Having mobility problems shouldn’t mean that you can’t get active. In fact, being more active as a wheelchair or mobility scooter user can benefit your health and your daily life.
Whatever physical ability you have, there are always wheelchair exercises and modifications for anyone with limited mobility that you can do to keep yourself active and healthy in your life. Exercise doesn’t necessarily have to mean attending the gym or running – it can just be whatever is within your abilities.
Regular activity is great for your physical health, reducing your risk of major illnesses including heart disease, obesity, diabetes and more. Using a wheelchair can put a strain on certain muscles in your body, making injuries and discomfort more likely. Regular exercise can strengthen your muscles and help keep your body fit and able to help you manoeuvre.

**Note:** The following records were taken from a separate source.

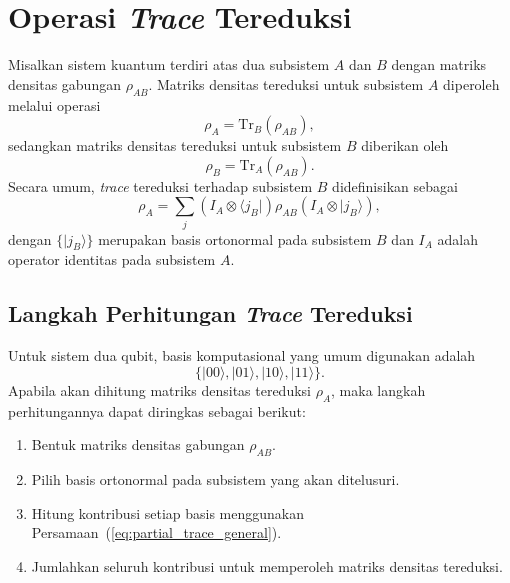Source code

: \section{Operasi \textit{Trace} Tereduksi}
Misalkan sistem kuantum terdiri atas dua subsistem $A$ dan $B$ dengan matriks densitas gabungan $\rho_{AB}$. Matriks densitas tereduksi untuk subsistem $A$ diperoleh melalui operasi
\begin{equation}
\label{eq:partial_trace_def}
    \rho_A
    =
    \mathrm{Tr}_B(\rho_{AB}),
\end{equation}
sedangkan matriks densitas tereduksi untuk subsistem $B$ diberikan oleh
\begin{equation}
    \rho_B
    =
    \mathrm{Tr}_A(\rho_{AB}).
\end{equation}
Secara umum, \textit{trace} tereduksi terhadap subsistem $B$ didefinisikan sebagai
\begin{equation}
\label{eq:partial_trace_general}
    \rho_A
    =
    \sum_j
    \left(
    I_A \otimes \langle j_B|
    \right)
    \rho_{AB}
    \left(
    I_A \otimes |j_B\rangle
    \right),
\end{equation}
dengan $\{|j_B\rangle\}$ merupakan basis ortonormal pada subsistem $B$ dan $I_A$ adalah operator identitas pada subsistem $A$.

\subsection{Langkah Perhitungan \textit{Trace} Tereduksi}
Untuk sistem dua qubit, basis komputasional yang umum digunakan adalah
\begin{equation}
    \{
    |00\rangle,
    |01\rangle,
    |10\rangle,
    |11\rangle
    \}.
\end{equation}
Apabila akan dihitung matriks densitas tereduksi $\rho_A$, maka langkah perhitungannya dapat diringkas sebagai berikut:
\begin{enumerate}
    \item Bentuk matriks densitas gabungan $\rho_{AB}$.
    \item Pilih basis ortonormal pada subsistem yang akan ditelusuri.
    \item Hitung kontribusi setiap basis menggunakan Persamaan~(\ref{eq:partial_trace_general}).
    \item Jumlahkan seluruh kontribusi untuk memperoleh matriks densitas tereduksi.
\end{enumerate}

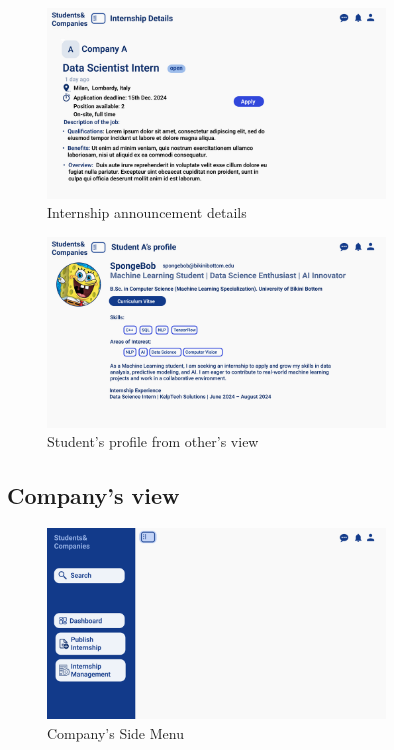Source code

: \begin{figure}[H]
    \centering
    \includegraphics[width=0.8\textwidth]{Images/UI/Internship details-student view.png}
    \caption{Internship announcement details }\label{fig:Internship announcement details}
\end{figure}

\begin{figure}[H]
    \centering
    \includegraphics[width=0.8\textwidth]{Images/UI/Student profile.png}
    \caption{Student's profile from other's view}\label{fig:Student's profile from other's view}
\end{figure}

\subsection{Company's view}

\begin{figure}[H]
    \centering
    \includegraphics[width=0.8\textwidth]{Images/UI/Layout-Company.png}
    \caption{Company's Side Menu}\label{fig:Company_view}
\end{figure}

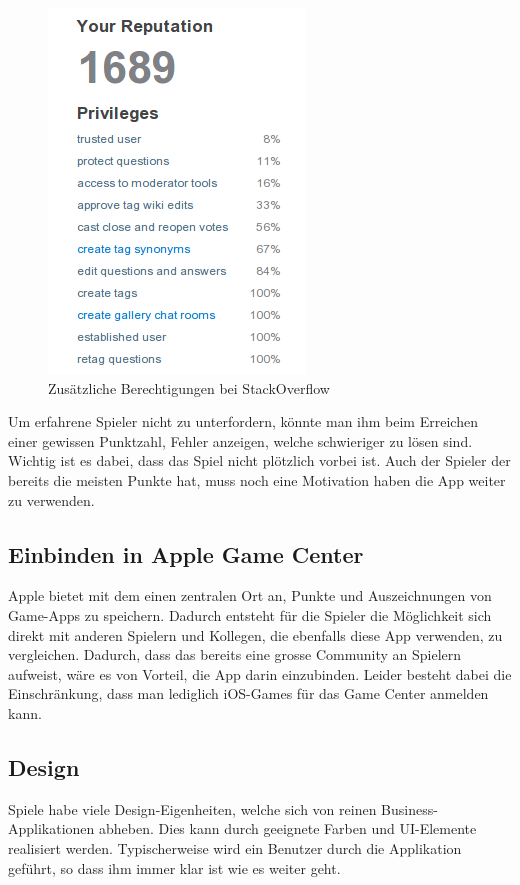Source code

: \begin{figure}[H]
	\centering
	\includegraphics[scale=0.7]{images/gamification/so-privileges}
	\caption{Zusätzliche Berechtigungen bei StackOverflow}
	\label{gamification-so-privileges}
\end{figure}

Um erfahrene Spieler nicht zu unterfordern, könnte man ihm beim Erreichen einer gewissen Punktzahl, Fehler anzeigen, welche schwieriger zu lösen sind.
Wichtig ist es dabei, dass das Spiel nicht plötzlich vorbei ist.
Auch der Spieler der bereits die meisten Punkte hat, muss noch eine Motivation haben die App weiter zu verwenden.

\subsection{Einbinden in Apple Game Center}
Apple bietet mit dem  einen zentralen Ort an, Punkte und Auszeichnungen von Game-Apps zu speichern.
Dadurch entsteht für die Spieler die Möglichkeit sich direkt mit anderen Spielern und Kollegen, die ebenfalls diese App verwenden, zu vergleichen.
Dadurch, dass das  bereits eine grosse Community an Spielern aufweist, wäre es von Vorteil, die App darin einzubinden.
Leider besteht dabei die Einschränkung, dass man lediglich iOS-Games für das Game Center anmelden kann.

\subsection{Design}
Spiele habe viele Design-Eigenheiten, welche sich von reinen Business-Applikationen abheben.
Dies kann durch geeignete Farben und UI-Elemente realisiert werden.
Typischerweise wird ein Benutzer durch die Applikation geführt, so dass ihm immer klar ist wie es weiter geht.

Physical exercise can also have a wonderful effect on your mental health, reducing your risk of sleeping problems, depression, and stress. It can also do wonders for your self-esteem and introduce you to new people and new hobbies – all of which are so important if your mobility problems isolate you from society at some points.
What Exercise Can I Do?
The level of exercise you can do is entirely dependent on your ability. However, no matter how much you can do, there will also be some form of activity that suits your level of physical fitness.
A few ideas include low-impact sports that will not to put too much pressure on your body, such as:
- Wheelchair Exercises
- Seated Workouts
- A wheelchair yoga sequence
- Rowing in a machine adjusted for wheelchair users
- A team sport such as wheelchair basketball or netball. Find a disability sport club near you.
How Much Exercise Should I Do?
It is recommended that adults be active daily and aim to do at least 150 minutes of physical activity through the week.
However, if you are not used to exercise, you should aim for 10-minute sessions at first and slowly build up your physical ability before doing longer sessions. In your exercise sessions, you should be a little out of breath but still able to hold a conversation.